When it came time to name the restaurant, he stuck with the original because "nothing else seemed to suit the character of the place." So he kept much of the original equestrian-themed decor and went to the racetrack to learn about racing culture.
"Now people ask me about racing all the time, but I don't know anything about it," Driscoll says.
These types of projects are appealing because they seem like a smooth transition, but once immersed in the transition, owners find themselves entrenched in renovation projects they never anticipated.
Driscoll's next project, Johnny Noodle King, came about one day when he visited the spot, then known as Johnny Ham King. He asked the owner half-jokingly if he would ever consider selling the place.

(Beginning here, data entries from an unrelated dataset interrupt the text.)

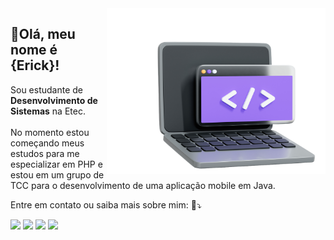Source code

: <img src="img/image_adobe_express_cortadonew.png" min-width="400px" max-width="350px" width="350px" margin-top="50px" align="right">

<h2 align="left">💜Olá, meu nome é <strong>{Erick}!</strong></h2>

<p align="left"> 
  Sou estudante de <strong>Desenvolvimento de Sistemas</strong> na Etec.<br><br>
  No momento estou começando meus estudos para me especializar em PHP e estou em um grupo de TCC para o desenvolvimento de uma aplicação mobile em Java.
</p>

<p align="left">
   Entre em contato ou saiba mais sobre mim: 💌⤵️
</p>

<p align="left">
<a href="mailto:ericksbarauna26@gmail.com" alt="Gmail">
<img src="https://img.shields.io/badge/-Gmail-FF0000?style=flat-square&labelColor=FF0000&logo=gmail&logoColor=white&link=LINK-DO-SEU-GMAIL" /></a>


<a href="https://www.linkedin.com/in/erick-barauna/" alt="LinkedIn">
<img src="https://img.shields.io/badge/-Linkedin-0e76a8?style=flat-square&logo=Linkedin&logoColor=white&link=LINK-DO-SEU-LINKEDIN" /></a>

<a href="https://wa.me/5511918651825?text=Ol%C3%A1,%20converse%20comigo%20agora!" alt="WhatsApp">
<img src="https://img.shields.io/badge/-WhatsApp-25d366?style=flat-square&labelColor=25d366&logo=whatsapp&logoColor=white&link=API-DO-SEU-WHATSAPP"/></a>

<a href="https://www.instagram.com/ericksbarauna_/" alt="Instagram">
<img src="https://img.shields.io/badge/-Instagram-DF0174?style=flat-square&labelColor=DF0174&logo=instagram&logoColor=white&link=LINK-DO-SEU-INSTAGRAM"/></a>
</p>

He said yes, though and Driscoll and his wife, who was expecting their first child at the time, had themselves another property to work with.
"We thought [Johnny Noodle King] would be more of a turn-key kind of thing because it was an established restaurant," Driscoll said.

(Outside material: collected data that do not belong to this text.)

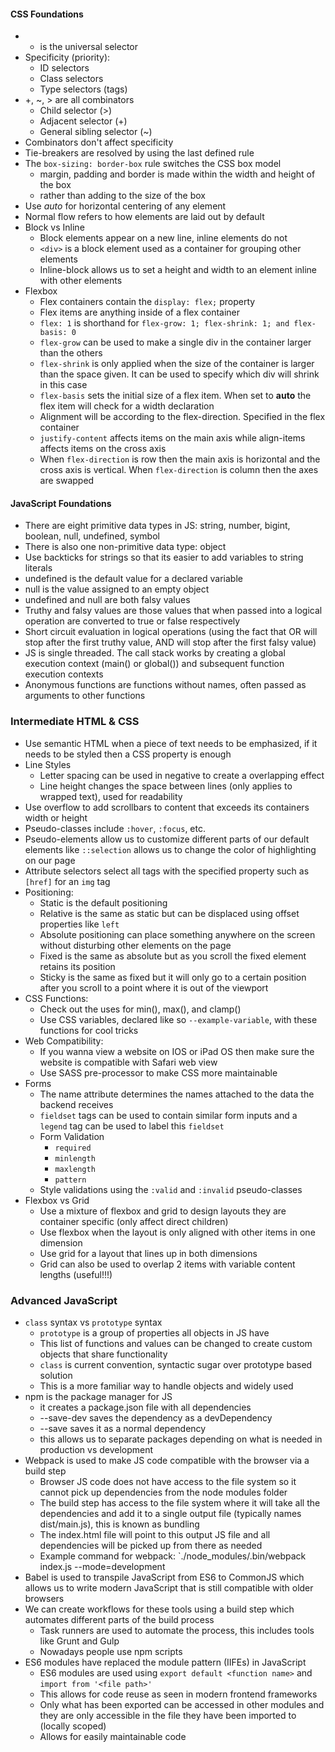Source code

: #### CSS Foundations
- * is the universal selector
- Specificity (priority):
	- ID selectors
	- Class selectors
	- Type selectors (tags)
- +, ~, > are all combinators
	- Child selector (>)
	- Adjacent selector (+)
	- General sibling selector (~)
- Combinators don't affect specificity
- Tie-breakers are resolved by using the last defined rule
- The `box-sizing: border-box` rule switches the CSS box model
	- margin, padding and border is made within the width and height of the box
	- rather than adding to the size of the box
- Use *auto* for horizontal centering of any element
- Normal flow refers to how elements are laid out by default
- Block vs Inline
	- Block elements appear on a new line, inline elements do not
	- `<div>` is a block element used as a container for grouping other elements
	- Inline-block allows us to set a height and width to an element inline with other elements
- Flexbox
	- Flex containers contain the `display: flex;` property
	- Flex items are anything inside of a flex container
	- `flex: 1` is shorthand for `flex-grow: 1; flex-shrink: 1; and flex-basis: 0`
	- `flex-grow` can be used to make a single div in the container larger than the others
	- `flex-shrink` is only applied when the size of the container is larger than the space given. It can be used to specify which div will shrink in this case
	- `flex-basis` sets the initial size of a flex item. When set to **auto** the flex item will check for a width declaration
	- Alignment will be according to the flex-direction. Specified in the flex container
	- `justify-content` affects items on the main axis while align-items affects items on the cross axis
	- When `flex-direction` is row then the main axis is horizontal and the cross axis is vertical. When `flex-direction` is column then the axes are swapped

#### JavaScript Foundations
- There are eight primitive data types in JS: string, number, bigint, boolean, null, undefined, symbol
- There is also one non-primitive data type: object
- Use backticks for strings so that its easier to add variables to string literals
- undefined is the default value for a declared variable
- null is the value assigned to an empty object
- undefined and null are both falsy values
- Truthy and falsy values are those values that when passed into a logical operation are converted to true or false respectively
- Short circuit evaluation in logical operations (using the fact that OR will stop after the first truthy value, AND will stop after the first falsy value)
- JS is single threaded. The call stack works by creating a global execution context (main() or global()) and subsequent function execution contexts
- Anonymous functions are functions without names, often passed as arguments to other functions

### Intermediate HTML & CSS 
- Use semantic HTML when a piece of text needs to be emphasized, if it needs to be styled then a CSS property is enough
- Line Styles
	- Letter spacing can be used in negative to create a overlapping effect
	- Line height changes the space between lines (only applies to wrapped text), used for readability
- Use overflow to add scrollbars to content that exceeds its containers width or height
- Pseudo-classes include `:hover`, `:focus`, etc.
- Pseudo-elements allow us to customize different parts of our default elements like `::selection` allows us to change the color of highlighting on our page
- Attribute selectors select all tags with the specified property such as `[href]` for an `img` tag
- Positioning:
	- Static is the default positioning
	- Relative is the same as static but can be displaced using offset properties like `left`
	- Absolute positioning can place something anywhere on the screen without disturbing other elements on the page
	- Fixed is the same as absolute but as you scroll the fixed element retains its position
	- Sticky is the same as fixed but it will only go to a certain position after you scroll to a point where it is out of the viewport
- CSS Functions: 
	- Check out the uses for min(), max(), and clamp()
	- Use CSS variables, declared like so `--example-variable`, with these functions for cool tricks
- Web Compatibility:
	- If you wanna view a website on IOS or iPad OS then make sure the website is compatible with Safari web view
	- Use SASS pre-processor to make CSS more maintainable
- Forms
	- The name attribute determines the names attached to the data the backend receives
	- `fieldset` tags can be used to contain similar form inputs and a `legend` tag can be used to label this `fieldset`
	- Form Validation
		- `required`
		- `minlength`
		- `maxlength`
		- `pattern`
	- Style validations using the `:valid` and `:invalid` pseudo-classes
- Flexbox vs Grid
	- Use a mixture of flexbox and grid to design layouts they are container specific (only affect direct children)
	- Use flexbox when the layout is only aligned with other items in one dimension
	- Use grid for a layout that lines up in both dimensions
	- Grid can also be used to overlap 2 items with variable content lengths (useful!!!)

### Advanced JavaScript
- `class` syntax vs `prototype` syntax
	- `prototype` is a group of properties all objects in JS have
	- This list of functions and values can be changed to create custom objects that share functionality
	- `class` is current convention, syntactic sugar over prototype based solution
	- This is a more familiar way to handle objects and widely used
- npm is the package manager for JS
	- it creates a package.json file with all dependencies
	- --save-dev saves the dependency as a devDependency
	- --save saves it as a normal dependency
	- this allows us to separate packages depending on what is needed in production vs development
- Webpack is used to make JS code compatible with the browser via a build step
	- Browser JS code does not have access to the file system so it cannot pick up dependencies from the node modules folder
	- The build step has access to the file system where it will take all the dependencies and add it to a single output file (typically names dist/main.js), this is known as bundling
	- The index.html file will point to this output JS file and all dependencies will be picked up from there as needed
	- Example command for webpack: `./node_modules/.bin/webpack index.js --mode=development
- Babel is used to transpile JavaScript from ES6 to CommonJS which allows us to write modern JavaScript that is still compatible with older browsers
- We can create workflows for these tools using a build step which automates different parts of the build process
	- Task runners are used to automate the process, this includes tools like Grunt and Gulp
	- Nowadays people use npm scripts
- ES6 modules have replaced the module pattern (IIFEs) in JavaScript
	- ES6 modules are used using `export default <function name>` and `import from '<file path>'` 
	- This allows for code reuse as seen in modern frontend frameworks
	- Only what has been exported can be accessed in other modules and they are only accessible in the file they have been imported to (locally scoped)
	- Allows for easily maintainable code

He was wrong. Although the layout remains the same, they had to gut the entire interior and start anew.
Nikita Sanches, owner of Rock City Eatery, who took over Hamtramck slider joint Campau Tower last year, can relate.
"It was greasy, what a greasy spoon is supposed to be," Sanches says. "We had to go in and degrease everything."
Then came the fryers, which had to be fixed every week. And the ancient refrigerator that used up so much energy it wound up cheaper to replace it completely.
And then there's the issue of getting locals to warm up to a new concept. Some spots like Checker Bar, whose menu underwent a face-lift last year when it went under new ownership, have found success in offering tad-healthier takes on bar food that appeal to the restaurant workers and younger downtown residents who frequent the place.
In working-class Hamtramck, where immigrant families are more likely to cook at home and long-timers are more likely to gripe when they can't get a meal for less than $5, changes can be harder to take.
Sanches took over the space when the previous owner shuttered, figuring locals less inclined to visit the trendier Rock City Eatery down the street would appreciate his creative takes on classic American burgers and hot dogs.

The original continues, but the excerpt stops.